The contender’s campaign website says the former Massachusetts governor, if elected, would “begin [the] process of reversing Obama-era budget cuts to national missile defense and raise to a top priority the full deployment of a multilayered national ballistic-missile defense system.”

He would also “commit to the on-time completion of a fully capable missile defense system in Eastern Europe on the current timeline” around 2020, “but retain the option of reverting to President Bush's swifter plan if Iran is making faster progress on developing long-range missiles or if new technologies on which the current plan relies fail to materialize in a timely fashion,” according to the Romney campaign.

“Not very specific, but this suggests a desire to place long-range interceptors in Europe more quickly than as planned under the phased adaptive approach,”  Kingston Reif, nuclear nonproliferation director at the Center for Arms Control and Nonproliferation, said by e-mail. “It also suggests Romney may increase the number of [ground-based interceptors] deployed in Alaska and California.”

The Republican National Committee and Romney campaign did not respond to requests for comment on their missile defense positions.

Ellison said the Defense Department could provide $1 billion in additional annual funding to establish increased sensor coverage and other enhanced capabilities for the GMD system. Shifting money away from the European project would be likely to slow it down rather than spell its demise, he said in a telephone interview.

A U.S. long-range radar system is already operational in Turkey, while Aegis-equipped guided missile destroyers are on rotating deployment in the Mediterranean. A GOP president is more likely to push back rather than eliminate plans to deploy SM-3 interceptors Romania in 2015 and Poland three years later, according to Ellison.

“I don’t think they want to go through that same process and lose the trust of the allies. I think that would be more of a delay tactic,” he said.

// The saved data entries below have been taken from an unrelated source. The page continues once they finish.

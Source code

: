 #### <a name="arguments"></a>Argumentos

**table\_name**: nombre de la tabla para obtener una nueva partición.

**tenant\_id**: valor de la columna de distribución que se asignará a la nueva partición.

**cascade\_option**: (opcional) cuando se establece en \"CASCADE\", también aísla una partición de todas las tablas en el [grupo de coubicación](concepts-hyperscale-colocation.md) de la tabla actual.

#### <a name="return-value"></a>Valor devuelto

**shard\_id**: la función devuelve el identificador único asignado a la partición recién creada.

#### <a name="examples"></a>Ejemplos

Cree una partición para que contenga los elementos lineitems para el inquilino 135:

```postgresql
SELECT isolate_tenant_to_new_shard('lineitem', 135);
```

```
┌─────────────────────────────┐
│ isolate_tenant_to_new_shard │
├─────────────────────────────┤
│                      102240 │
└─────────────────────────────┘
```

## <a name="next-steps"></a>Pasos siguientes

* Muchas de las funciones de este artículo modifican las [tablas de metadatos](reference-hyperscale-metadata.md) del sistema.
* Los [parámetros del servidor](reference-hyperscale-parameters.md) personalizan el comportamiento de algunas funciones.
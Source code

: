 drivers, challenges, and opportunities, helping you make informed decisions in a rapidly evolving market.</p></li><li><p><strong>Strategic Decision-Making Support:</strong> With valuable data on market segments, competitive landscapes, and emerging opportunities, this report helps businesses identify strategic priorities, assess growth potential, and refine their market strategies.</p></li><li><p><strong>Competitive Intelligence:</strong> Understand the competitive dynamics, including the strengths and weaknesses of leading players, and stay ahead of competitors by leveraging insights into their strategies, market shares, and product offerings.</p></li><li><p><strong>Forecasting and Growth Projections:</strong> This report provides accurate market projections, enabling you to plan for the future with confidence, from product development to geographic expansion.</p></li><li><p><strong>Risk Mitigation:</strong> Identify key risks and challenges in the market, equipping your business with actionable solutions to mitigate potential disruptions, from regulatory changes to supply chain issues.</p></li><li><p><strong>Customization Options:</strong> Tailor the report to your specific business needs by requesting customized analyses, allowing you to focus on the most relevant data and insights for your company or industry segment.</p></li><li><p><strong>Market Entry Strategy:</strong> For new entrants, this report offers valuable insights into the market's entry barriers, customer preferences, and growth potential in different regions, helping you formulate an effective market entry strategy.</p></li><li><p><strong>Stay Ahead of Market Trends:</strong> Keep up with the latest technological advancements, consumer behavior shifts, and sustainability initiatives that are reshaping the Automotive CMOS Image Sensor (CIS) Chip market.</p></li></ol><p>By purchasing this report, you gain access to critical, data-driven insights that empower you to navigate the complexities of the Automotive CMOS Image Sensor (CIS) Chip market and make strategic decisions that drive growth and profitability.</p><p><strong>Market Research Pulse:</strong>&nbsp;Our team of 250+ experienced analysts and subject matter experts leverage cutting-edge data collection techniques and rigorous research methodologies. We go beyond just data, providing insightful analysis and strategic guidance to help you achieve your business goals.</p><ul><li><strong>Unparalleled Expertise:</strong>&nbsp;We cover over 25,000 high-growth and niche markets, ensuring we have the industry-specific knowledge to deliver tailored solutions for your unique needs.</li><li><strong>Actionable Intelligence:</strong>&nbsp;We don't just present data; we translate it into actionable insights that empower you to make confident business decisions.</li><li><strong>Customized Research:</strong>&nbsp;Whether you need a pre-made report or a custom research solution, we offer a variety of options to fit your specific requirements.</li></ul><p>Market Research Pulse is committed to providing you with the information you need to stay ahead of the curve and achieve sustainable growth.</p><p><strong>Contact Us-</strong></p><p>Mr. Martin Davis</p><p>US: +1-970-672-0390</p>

Undoing the phased adaptive approach could undermine NATO’s determination to move ahead with a broad European missile shield, as authorized during the alliance’s November 2010 summit in Portugal and reaffirmed last May in Chicago, Pifer said.

“Tinkering with that could raise the risk of causing NATO support for missile defense to come undone, which I don’t think a Romney administration would want to chance,” he said.

A do-it-all approach that front-loads both homeland and Europe-based missile defenses would also be difficult in this fiscal climate, Pifer said. The Defense Department is already faced with nearly $500 billion in spending cuts over the next decade, with another half-billion dollars in reductions looming if the prospects of budget sequestration remain unchanged.